What school attendance, education support and exclusions mean

In children's homes, school attendance is more than being present at registration. It includes arriving prepared, feeling emotionally safe enough to learn, managing transitions, recovering after difficult experiences and staying connected to education when attendance is fragile. Residential staff influence all of these areas in everyday care.
Education support covers routines, transport, key-work conversations, emotional preparation, practical help after setbacks and ensuring professionals are alerted when patterns worsen. Suspension and permanent exclusion are formal school decisions in England; staff in the home do not make them. Still, how the home responds can either limit harm or make matters worse.
Teachers Who Care
What this means for frontline staff
- Education is part of care: attendance is shaped by life in the home as well as by school.
- Stability matters: repeated lateness, missed mornings and weak preparation can build into bigger absence.
- Support should be practical: children need calm routines, not speeches about how important school is.
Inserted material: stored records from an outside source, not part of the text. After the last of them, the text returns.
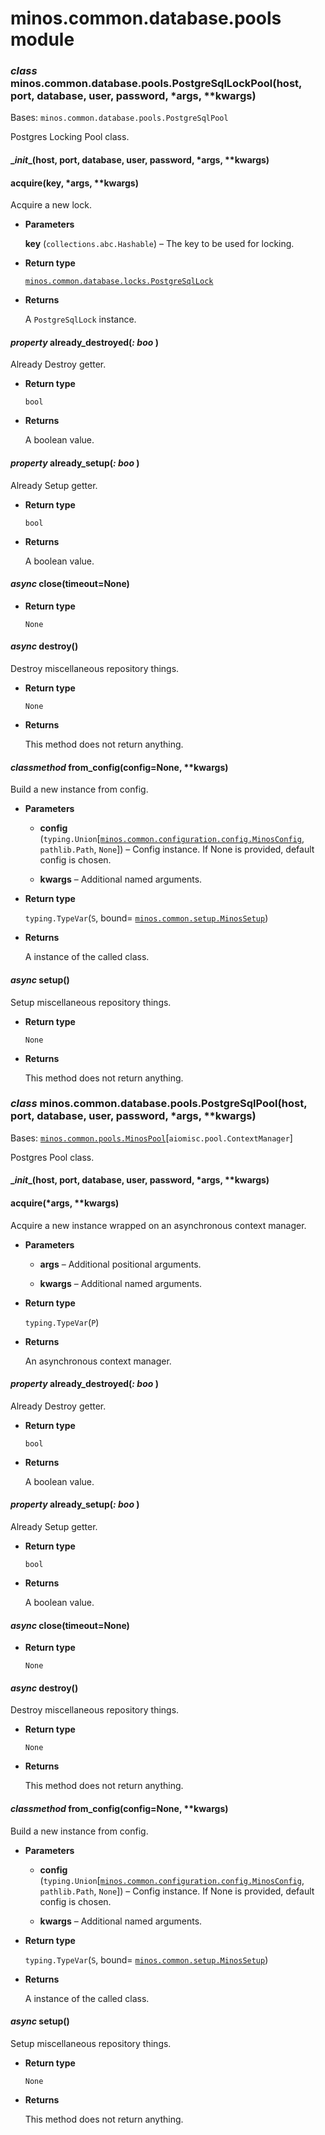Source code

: # minos.common.database.pools module


### _class_ minos.common.database.pools.PostgreSqlLockPool(host, port, database, user, password, \*args, \*\*kwargs)
Bases: `minos.common.database.pools.PostgreSqlPool`

Postgres Locking Pool class.


#### \__init__(host, port, database, user, password, \*args, \*\*kwargs)

#### acquire(key, \*args, \*\*kwargs)
Acquire a new lock.


* **Parameters**

    **key** (`collections.abc.Hashable`) – The key to be used for locking.



* **Return type**

    [`minos.common.database.locks.PostgreSqlLock`](minos.common.database.locks.md#minos.common.database.locks.PostgreSqlLock)



* **Returns**

    A `PostgreSqlLock` instance.



#### _property_ already_destroyed(_: boo_ )
Already Destroy getter.


* **Return type**

    `bool`



* **Returns**

    A boolean value.



#### _property_ already_setup(_: boo_ )
Already Setup getter.


* **Return type**

    `bool`



* **Returns**

    A boolean value.



#### _async_ close(timeout=None)

* **Return type**

    `None`



#### _async_ destroy()
Destroy miscellaneous repository things.


* **Return type**

    `None`



* **Returns**

    This method does not return anything.



#### _classmethod_ from_config(config=None, \*\*kwargs)
Build a new instance from config.


* **Parameters**

    
    * **config** (`typing.Union`[[`minos.common.configuration.config.MinosConfig`](minos.common.configuration.config.md#minos.common.configuration.config.MinosConfig), `pathlib.Path`, `None`]) – Config instance. If None is provided, default config is chosen.


    * **kwargs** – Additional named arguments.



* **Return type**

    `typing.TypeVar`(`S`, bound= [`minos.common.setup.MinosSetup`](minos.common.setup.md#minos.common.setup.MinosSetup))



* **Returns**

    A instance of the called class.



#### _async_ setup()
Setup miscellaneous repository things.


* **Return type**

    `None`



* **Returns**

    This method does not return anything.



### _class_ minos.common.database.pools.PostgreSqlPool(host, port, database, user, password, \*args, \*\*kwargs)
Bases: [`minos.common.pools.MinosPool`](minos.common.pools.md#minos.common.pools.MinosPool)[`aiomisc.pool.ContextManager`]

Postgres Pool class.


#### \__init__(host, port, database, user, password, \*args, \*\*kwargs)

#### acquire(\*args, \*\*kwargs)
Acquire a new instance wrapped on an asynchronous context manager.


* **Parameters**

    
    * **args** – Additional positional arguments.


    * **kwargs** – Additional named arguments.



* **Return type**

    `typing.TypeVar`(`P`)



* **Returns**

    An asynchronous context manager.



#### _property_ already_destroyed(_: boo_ )
Already Destroy getter.


* **Return type**

    `bool`



* **Returns**

    A boolean value.



#### _property_ already_setup(_: boo_ )
Already Setup getter.


* **Return type**

    `bool`



* **Returns**

    A boolean value.



#### _async_ close(timeout=None)

* **Return type**

    `None`



#### _async_ destroy()
Destroy miscellaneous repository things.


* **Return type**

    `None`



* **Returns**

    This method does not return anything.



#### _classmethod_ from_config(config=None, \*\*kwargs)
Build a new instance from config.


* **Parameters**

    
    * **config** (`typing.Union`[[`minos.common.configuration.config.MinosConfig`](minos.common.configuration.config.md#minos.common.configuration.config.MinosConfig), `pathlib.Path`, `None`]) – Config instance. If None is provided, default config is chosen.


    * **kwargs** – Additional named arguments.



* **Return type**

    `typing.TypeVar`(`S`, bound= [`minos.common.setup.MinosSetup`](minos.common.setup.md#minos.common.setup.MinosSetup))



* **Returns**

    A instance of the called class.



#### _async_ setup()
Setup miscellaneous repository things.


* **Return type**

    `None`



* **Returns**

    This method does not return anything.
- Exclusion should trigger support: it should not become an excuse for drift.
- Joined-up planning matters: residential staff need to know the current education picture, not only the placement address.
England guidance on looked-after children and school attendance makes clear that support works best when adults spot barriers early and coordinate around the child. In practice, homes should not treat attendance as someone else's responsibility.
The home does not run the school, but it strongly shapes whether the child can get there, stay there and recover when education goes wrong.